Closed alexandercesarr closed 2 years ago
That script only supports character based models, specifically models that support quantization nodes in their code such as QuartzNet, Jasper, Citrinet. Conformer does not support this.
Thanks @titu1994 for your reply. So if I want to quantize this conformer CTC BPE model, how can I do it? What is your recommendation for this one?
We don't support it, so there's no recommendations as such. We ourselves have not tried it. @Slyne fyi
Hi @alexandercesarr
First of all, if you want to deploy your models on GPUs. You may keep reading the below text.
There are two types of quantization that Tensorrt can support, explicit vs implicit.

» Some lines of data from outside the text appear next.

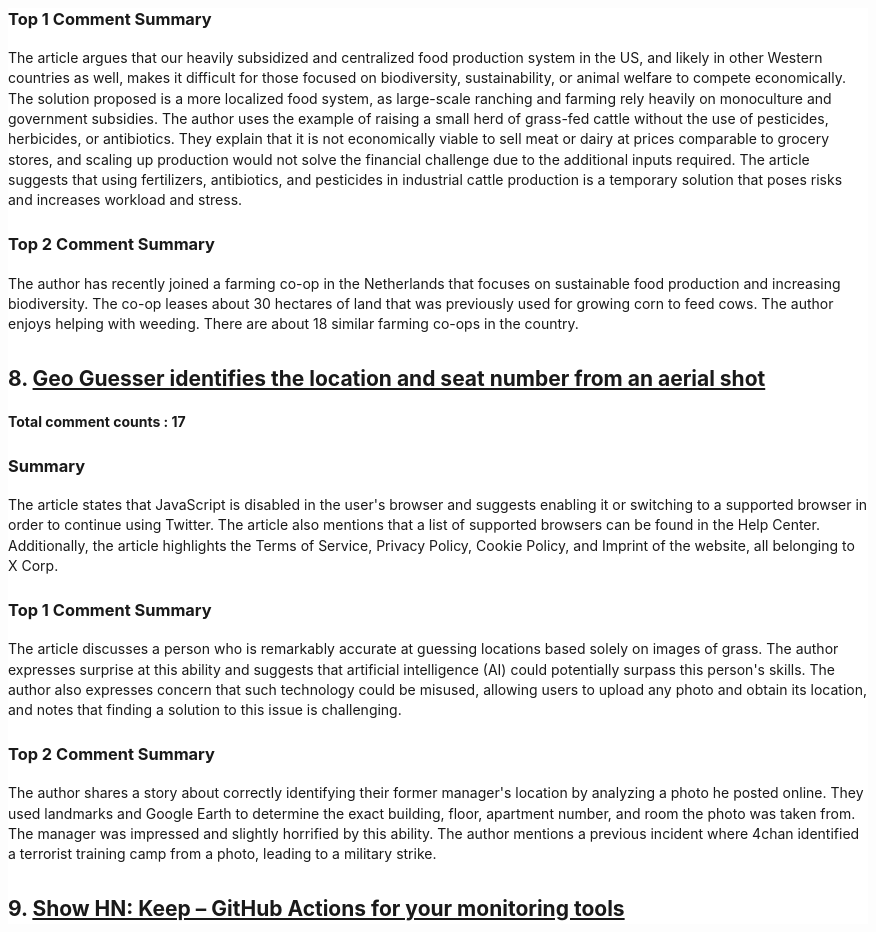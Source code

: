 ### Top 1 Comment Summary

 The article argues that our heavily subsidized and centralized food production system in the US, and likely in other Western countries as well, makes it difficult for those focused on biodiversity, sustainability, or animal welfare to compete economically. The solution proposed is a more localized food system, as large-scale ranching and farming rely heavily on monoculture and government subsidies. The author uses the example of raising a small herd of grass-fed cattle without the use of pesticides, herbicides, or antibiotics. They explain that it is not economically viable to sell meat or dairy at prices comparable to grocery stores, and scaling up production would not solve the financial challenge due to the additional inputs required. The article suggests that using fertilizers, antibiotics, and pesticides in industrial cattle production is a temporary solution that poses risks and increases workload and stress.

### Top 2 Comment Summary

 The author has recently joined a farming co-op in the Netherlands that focuses on sustainable food production and increasing biodiversity. The co-op leases about 30 hectares of land that was previously used for growing corn to feed cows. The author enjoys helping with weeding. There are about 18 similar farming co-ops in the country.

## 8. [Geo Guesser identifies the location and seat number from an aerial shot](https://news.ycombinator.com/item?id=37383245)

**Total comment counts : 17**

### Summary

 The article states that JavaScript is disabled in the user's browser and suggests enabling it or switching to a supported browser in order to continue using Twitter. The article also mentions that a list of supported browsers can be found in the Help Center. Additionally, the article highlights the Terms of Service, Privacy Policy, Cookie Policy, and Imprint of the website, all belonging to X Corp.

### Top 1 Comment Summary

 The article discusses a person who is remarkably accurate at guessing locations based solely on images of grass. The author expresses surprise at this ability and suggests that artificial intelligence (AI) could potentially surpass this person's skills. The author also expresses concern that such technology could be misused, allowing users to upload any photo and obtain its location, and notes that finding a solution to this issue is challenging.

### Top 2 Comment Summary

 The author shares a story about correctly identifying their former manager's location by analyzing a photo he posted online. They used landmarks and Google Earth to determine the exact building, floor, apartment number, and room the photo was taken from. The manager was impressed and slightly horrified by this ability. The author mentions a previous incident where 4chan identified a terrorist training camp from a photo, leading to a military strike.

## 9. [Show HN: Keep – GitHub Actions for your monitoring tools](https://news.ycombinator.com/item?id=37381268)
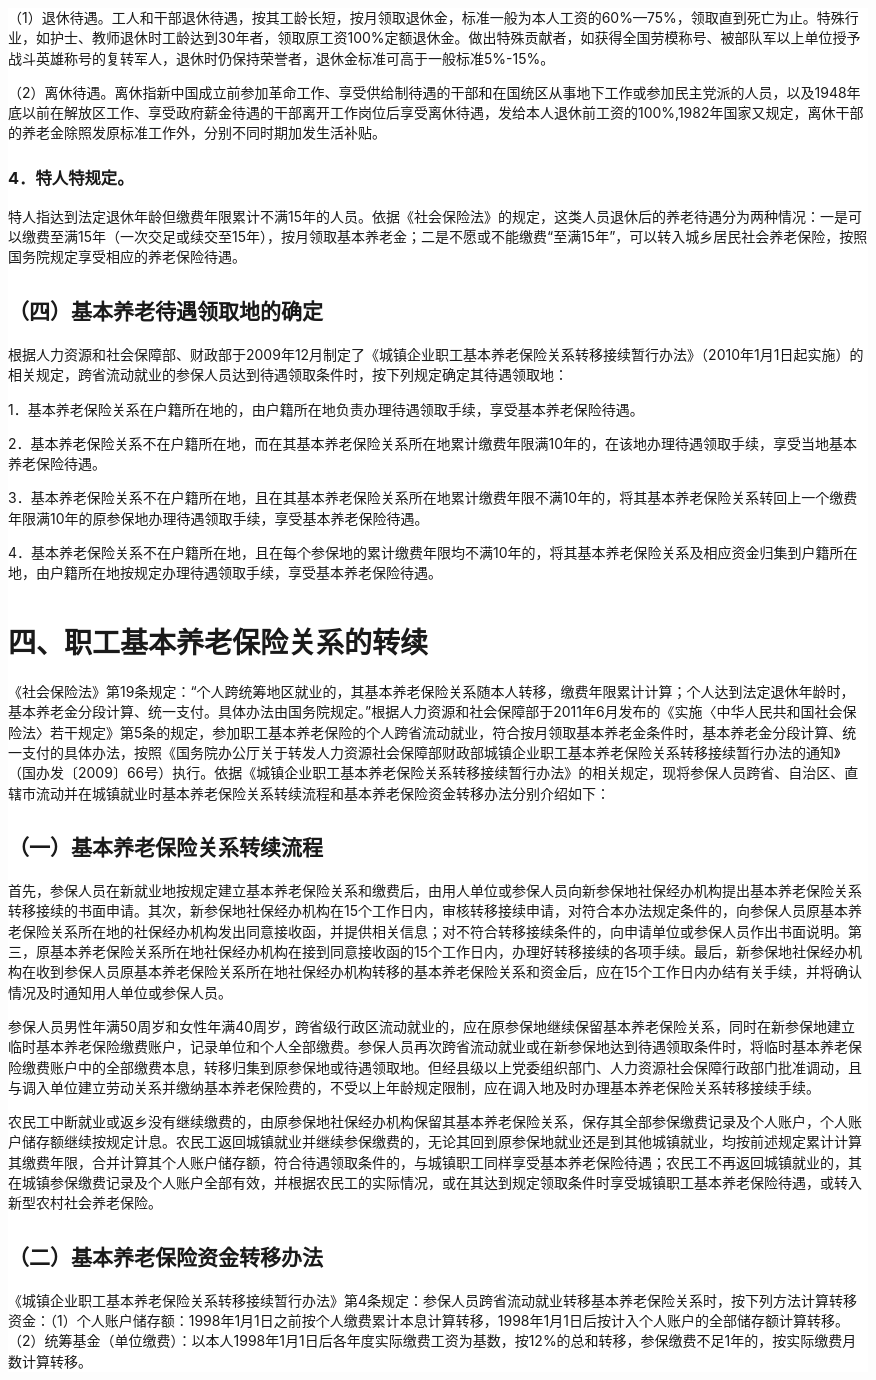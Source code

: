 （1）退休待遇。工人和干部退休待遇，按其工龄长短，按月领取退休金，标准一般为本人工资的60%—75%，领取直到死亡为止。特殊行业，如护士、教师退休时工龄达到30年者，领取原工资100%定额退休金。做出特殊贡献者，如获得全国劳模称号、被部队军以上单位授予战斗英雄称号的复转军人，退休时仍保持荣誉者，退休金标准可高于一般标准5%-15%。

（2）离休待遇。离休指新中国成立前参加革命工作、享受供给制待遇的干部和在国统区从事地下工作或参加民主党派的人员，以及1948年底以前在解放区工作、享受政府薪金待遇的干部离开工作岗位后享受离休待遇，发给本人退休前工资的100%,1982年国家又规定，离休干部的养老金除照发原标准工作外，分别不同时期加发生活补贴。
### 4．特人特规定。
特人指达到法定退休年龄但缴费年限累计不满15年的人员。依据《社会保险法》的规定，这类人员退休后的养老待遇分为两种情况：一是可以缴费至满15年（一次交足或续交至15年），按月领取基本养老金；二是不愿或不能缴费“至满15年”，可以转入城乡居民社会养老保险，按照国务院规定享受相应的养老保险待遇。
## （四）基本养老待遇领取地的确定
根据人力资源和社会保障部、财政部于2009年12月制定了《城镇企业职工基本养老保险关系转移接续暂行办法》（2010年1月1日起实施）的相关规定，跨省流动就业的参保人员达到待遇领取条件时，按下列规定确定其待遇领取地：

1．基本养老保险关系在户籍所在地的，由户籍所在地负责办理待遇领取手续，享受基本养老保险待遇。

2．基本养老保险关系不在户籍所在地，而在其基本养老保险关系所在地累计缴费年限满10年的，在该地办理待遇领取手续，享受当地基本养老保险待遇。

3．基本养老保险关系不在户籍所在地，且在其基本养老保险关系所在地累计缴费年限不满10年的，将其基本养老保险关系转回上一个缴费年限满10年的原参保地办理待遇领取手续，享受基本养老保险待遇。

4．基本养老保险关系不在户籍所在地，且在每个参保地的累计缴费年限均不满10年的，将其基本养老保险关系及相应资金归集到户籍所在地，由户籍所在地按规定办理待遇领取手续，享受基本养老保险待遇。
# 四、职工基本养老保险关系的转续
《社会保险法》第19条规定：“个人跨统筹地区就业的，其基本养老保险关系随本人转移，缴费年限累计计算；个人达到法定退休年龄时，基本养老金分段计算、统一支付。具体办法由国务院规定。”根据人力资源和社会保障部于2011年6月发布的《实施〈中华人民共和国社会保险法〉若干规定》第5条的规定，参加职工基本养老保险的个人跨省流动就业，符合按月领取基本养老金条件时，基本养老金分段计算、统一支付的具体办法，按照《国务院办公厅关于转发人力资源社会保障部财政部城镇企业职工基本养老保险关系转移接续暂行办法的通知》（国办发〔2009〕66号）执行。依据《城镇企业职工基本养老保险关系转移接续暂行办法》的相关规定，现将参保人员跨省、自治区、直辖市流动并在城镇就业时基本养老保险关系转续流程和基本养老保险资金转移办法分别介绍如下：
## （一）基本养老保险关系转续流程
首先，参保人员在新就业地按规定建立基本养老保险关系和缴费后，由用人单位或参保人员向新参保地社保经办机构提出基本养老保险关系转移接续的书面申请。其次，新参保地社保经办机构在15个工作日内，审核转移接续申请，对符合本办法规定条件的，向参保人员原基本养老保险关系所在地的社保经办机构发出同意接收函，并提供相关信息；对不符合转移接续条件的，向申请单位或参保人员作出书面说明。第三，原基本养老保险关系所在地社保经办机构在接到同意接收函的15个工作日内，办理好转移接续的各项手续。最后，新参保地社保经办机构在收到参保人员原基本养老保险关系所在地社保经办机构转移的基本养老保险关系和资金后，应在15个工作日内办结有关手续，并将确认情况及时通知用人单位或参保人员。

参保人员男性年满50周岁和女性年满40周岁，跨省级行政区流动就业的，应在原参保地继续保留基本养老保险关系，同时在新参保地建立临时基本养老保险缴费账户，记录单位和个人全部缴费。参保人员再次跨省流动就业或在新参保地达到待遇领取条件时，将临时基本养老保险缴费账户中的全部缴费本息，转移归集到原参保地或待遇领取地。但经县级以上党委组织部门、人力资源社会保障行政部门批准调动，且与调入单位建立劳动关系并缴纳基本养老保险费的，不受以上年龄规定限制，应在调入地及时办理基本养老保险关系转移接续手续。

农民工中断就业或返乡没有继续缴费的，由原参保地社保经办机构保留其基本养老保险关系，保存其全部参保缴费记录及个人账户，个人账户储存额继续按规定计息。农民工返回城镇就业并继续参保缴费的，无论其回到原参保地就业还是到其他城镇就业，均按前述规定累计计算其缴费年限，合并计算其个人账户储存额，符合待遇领取条件的，与城镇职工同样享受基本养老保险待遇；农民工不再返回城镇就业的，其在城镇参保缴费记录及个人账户全部有效，并根据农民工的实际情况，或在其达到规定领取条件时享受城镇职工基本养老保险待遇，或转入新型农村社会养老保险。
## （二）基本养老保险资金转移办法
《城镇企业职工基本养老保险关系转移接续暂行办法》第4条规定：参保人员跨省流动就业转移基本养老保险关系时，按下列方法计算转移资金：（1）个人账户储存额：1998年1月1日之前按个人缴费累计本息计算转移，1998年1月1日后按计入个人账户的全部储存额计算转移。（2）统筹基金（单位缴费）：以本人1998年1月1日后各年度实际缴费工资为基数，按12%的总和转移，参保缴费不足1年的，按实际缴费月数计算转移。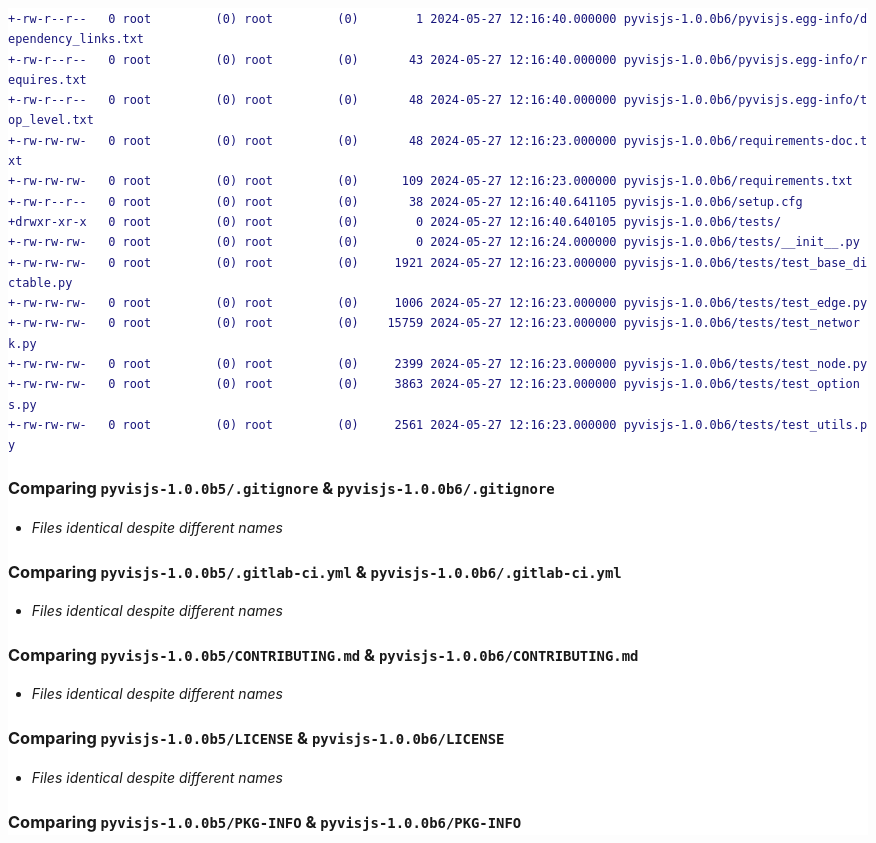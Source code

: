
 ```diff
+-rw-r--r--   0 root         (0) root         (0)        1 2024-05-27 12:16:40.000000 pyvisjs-1.0.0b6/pyvisjs.egg-info/dependency_links.txt
+-rw-r--r--   0 root         (0) root         (0)       43 2024-05-27 12:16:40.000000 pyvisjs-1.0.0b6/pyvisjs.egg-info/requires.txt
+-rw-r--r--   0 root         (0) root         (0)       48 2024-05-27 12:16:40.000000 pyvisjs-1.0.0b6/pyvisjs.egg-info/top_level.txt
+-rw-rw-rw-   0 root         (0) root         (0)       48 2024-05-27 12:16:23.000000 pyvisjs-1.0.0b6/requirements-doc.txt
+-rw-rw-rw-   0 root         (0) root         (0)      109 2024-05-27 12:16:23.000000 pyvisjs-1.0.0b6/requirements.txt
+-rw-r--r--   0 root         (0) root         (0)       38 2024-05-27 12:16:40.641105 pyvisjs-1.0.0b6/setup.cfg
+drwxr-xr-x   0 root         (0) root         (0)        0 2024-05-27 12:16:40.640105 pyvisjs-1.0.0b6/tests/
+-rw-rw-rw-   0 root         (0) root         (0)        0 2024-05-27 12:16:24.000000 pyvisjs-1.0.0b6/tests/__init__.py
+-rw-rw-rw-   0 root         (0) root         (0)     1921 2024-05-27 12:16:23.000000 pyvisjs-1.0.0b6/tests/test_base_dictable.py
+-rw-rw-rw-   0 root         (0) root         (0)     1006 2024-05-27 12:16:23.000000 pyvisjs-1.0.0b6/tests/test_edge.py
+-rw-rw-rw-   0 root         (0) root         (0)    15759 2024-05-27 12:16:23.000000 pyvisjs-1.0.0b6/tests/test_network.py
+-rw-rw-rw-   0 root         (0) root         (0)     2399 2024-05-27 12:16:23.000000 pyvisjs-1.0.0b6/tests/test_node.py
+-rw-rw-rw-   0 root         (0) root         (0)     3863 2024-05-27 12:16:23.000000 pyvisjs-1.0.0b6/tests/test_options.py
+-rw-rw-rw-   0 root         (0) root         (0)     2561 2024-05-27 12:16:23.000000 pyvisjs-1.0.0b6/tests/test_utils.py
```

### Comparing `pyvisjs-1.0.0b5/.gitignore` & `pyvisjs-1.0.0b6/.gitignore`

 * *Files identical despite different names*

### Comparing `pyvisjs-1.0.0b5/.gitlab-ci.yml` & `pyvisjs-1.0.0b6/.gitlab-ci.yml`

 * *Files identical despite different names*

### Comparing `pyvisjs-1.0.0b5/CONTRIBUTING.md` & `pyvisjs-1.0.0b6/CONTRIBUTING.md`

 * *Files identical despite different names*

### Comparing `pyvisjs-1.0.0b5/LICENSE` & `pyvisjs-1.0.0b6/LICENSE`

 * *Files identical despite different names*

### Comparing `pyvisjs-1.0.0b5/PKG-INFO` & `pyvisjs-1.0.0b6/PKG-INFO`
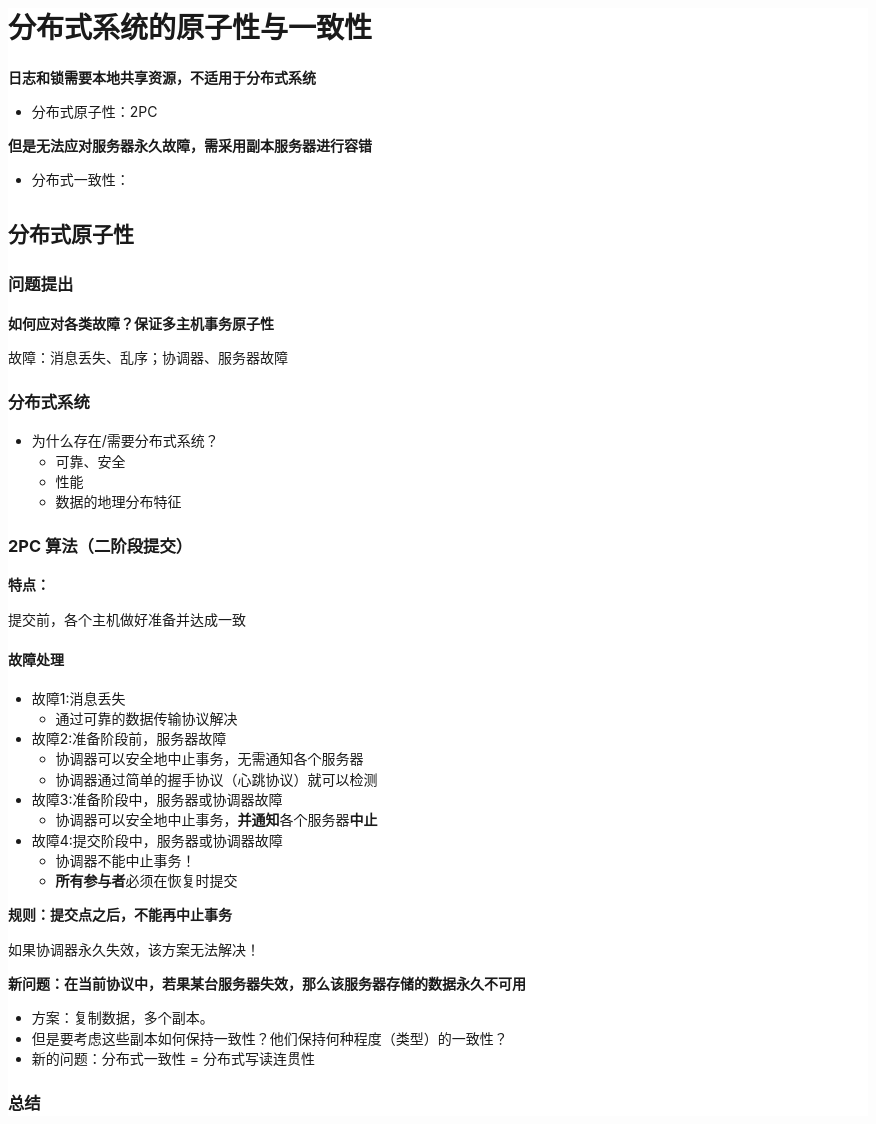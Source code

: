 # 分布式系统的原子性与一致性
**日志和锁需要本地共享资源，不适用于分布式系统**

- 分布式原子性：2PC

**但是无法应对服务器永久故障，需采用副本服务器进行容错**

- 分布式一致性：

## 分布式原子性

### 问题提出

**如何应对各类故障？保证多主机事务原子性**

故障：消息丢失、乱序；协调器、服务器故障

### 分布式系统

- 为什么存在/需要分布式系统？
  - 可靠、安全
  - 性能
  - 数据的地理分布特征

### 2PC 算法（二阶段提交）

**特点：**

  提交前，各个主机做好准备并达成一致

#### 故障处理

- 故障1:消息丢失
  - 通过可靠的数据传输协议解决
- 故障2:准备阶段前，服务器故障
  - 协调器可以安全地中止事务，无需通知各个服务器
  - 协调器通过简单的握手协议（心跳协议）就可以检测
- 故障3:准备阶段中，服务器或协调器故障
  - 协调器可以安全地中止事务，**并通知**各个服务器**中止**
- 故障4:提交阶段中，服务器或协调器故障
  - 协调器不能中止事务！
  - **所有参与者**必须在恢复时提交

**规则：提交点之后，不能再中止事务**

如果协调器永久失效，该方案无法解决！

**新问题：在当前协议中，若果某台服务器失效，那么该服务器存储的数据永久不可用**

- 方案：复制数据，多个副本。
- 但是要考虑这些副本如何保持一致性？他们保持何种程度（类型）的一致性？
- 新的问题：分布式一致性 = 分布式写读连贯性

### 总结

Check their difference here.
Where to get start ? Try Post Training Quantization (PTQ) first if you can export the conformer onnx model. Then check this simple example. All you need to do is to add a calibrator (to add data loader and feed the real data for the model to better calibrate).
What if the PTQ model can not meet the accuracy requirement after quantization ?
You may try QAT. Please follow pytorch_quantization on a resnet example.
@andi4191 also changed the codes and incorporate some codes to show how to do explicit quantization on NeMo conformer. Check here
Hi @Slyne Thank you very much for your great advice and help. I'll try it. But if I want to deploy my model on CPU, what should I do? It's same the above comment or not?
Hi @Slyne Thank you very much for your great advice and help. I'll try it. But if I want to deploy my model on CPU, what should I do? It's same the above comment or not?
If it's CPU, then you can check pytorch native quantization pipeline and tutorial to get start.
Thank you @Slyne for your help.
Hi, I trained a conformer model before. Now I wanna quantize that model and convert it to TRT. But when I run the speech_to_text_quant_infer_trt.py an error occur. The error is:
TypeError: Error instantiating 'nemo.collections.asr.modules.conformer_encoder.ConformerEncoder' : __init__() got an unexpected keyword argument 'quantize'
Could you please help me to solve it?